In my classroom, I have some different tricks to get students to shut up and pay attention. If a trick doesn’t work–and they often don’t, especially in this year of the feral child–I try something else. I don’t blame the kids, I blame the system I’m using, and I use a different system.
I would say that their training should be specific to the school(s) they are tasked to protect. The purpose of training for different scenarios is so that you have a solid base to work with when needed. You’re not going to have all the answers but the goal is to react and improvise quickly using previous training.
Nah. The problem isn’t with the training. They had the training that they needed. The problem is with the disconnect between training and actual human response to crisis.

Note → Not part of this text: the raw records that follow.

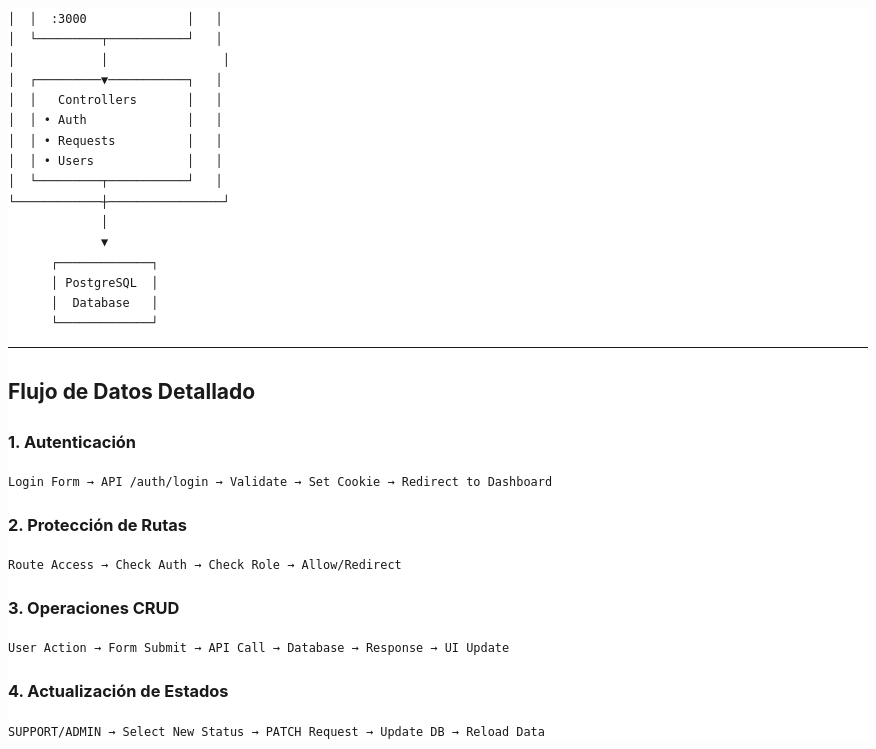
 ```
│  │  :3000              │   │
│  └─────────┬───────────┘   │
│            │                │
│  ┌─────────▼───────────┐   │
│  │   Controllers       │   │
│  │ • Auth              │   │
│  │ • Requests          │   │
│  │ • Users             │   │
│  └─────────┬───────────┘   │
└────────────┼────────────────┘
             │
             ▼
      ┌─────────────┐
      │ PostgreSQL  │
      │  Database   │
      └─────────────┘
```

---

## Flujo de Datos Detallado

### 1. Autenticación
```
Login Form → API /auth/login → Validate → Set Cookie → Redirect to Dashboard
```

### 2. Protección de Rutas
```
Route Access → Check Auth → Check Role → Allow/Redirect
```

### 3. Operaciones CRUD
```
User Action → Form Submit → API Call → Database → Response → UI Update
```

### 4. Actualización de Estados
```
SUPPORT/ADMIN → Select New Status → PATCH Request → Update DB → Reload Data
```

Just a couple of months ago, the Uvalde CISD police department (including the incident commander in this event) held active shooter training. They’re responsible for the eight schools in the district, including this one, although they held the training at the high school and probably thought that was the most likely target.
Does it open inward? If I understand you correctly you say you push on it to enter the classroom, but also say it can’t be forced from the outside because it’s in a steel frame. Can you elaborate on that?
It doesn’t matter because the windows slide up to open. There are plenty of pictures of people evacuating kids thru the open windows on the opposite side of the building.
The windows slide up to open, they didn’t have to break thru anything. They had 4 windows they could have used to observe and breach if they wanted to. There is no need to create obstacles to excuse police action when we already know they didn’t exist.
Not only all that, but the head of policing for the school district apparently had no idea how to get a key, or worse, didn’t think of trying to get a key for almost an hour.
No one needs Special Forces training for this, that’s not what they do. And yet these small town cops did have training for school shootings, as recently as two months ago. No one is saying they were untrained. What failed here is people ignoring the simplest safety protocols and doctrine for school shootings.
No, in this case it was one human beings reaction that caused all the problems. Unfortunately, he was in charge. Other officers had no problem reacting to evacuate kids from the other end of the school. Other officers finally called his bullshit and breached the room on their own.
Other way around. From the outside there is an protected lock and a metal handle. Door opens outwards - has to, per Fire Code. The inside latch mechanism is the crush bar I referenced previously.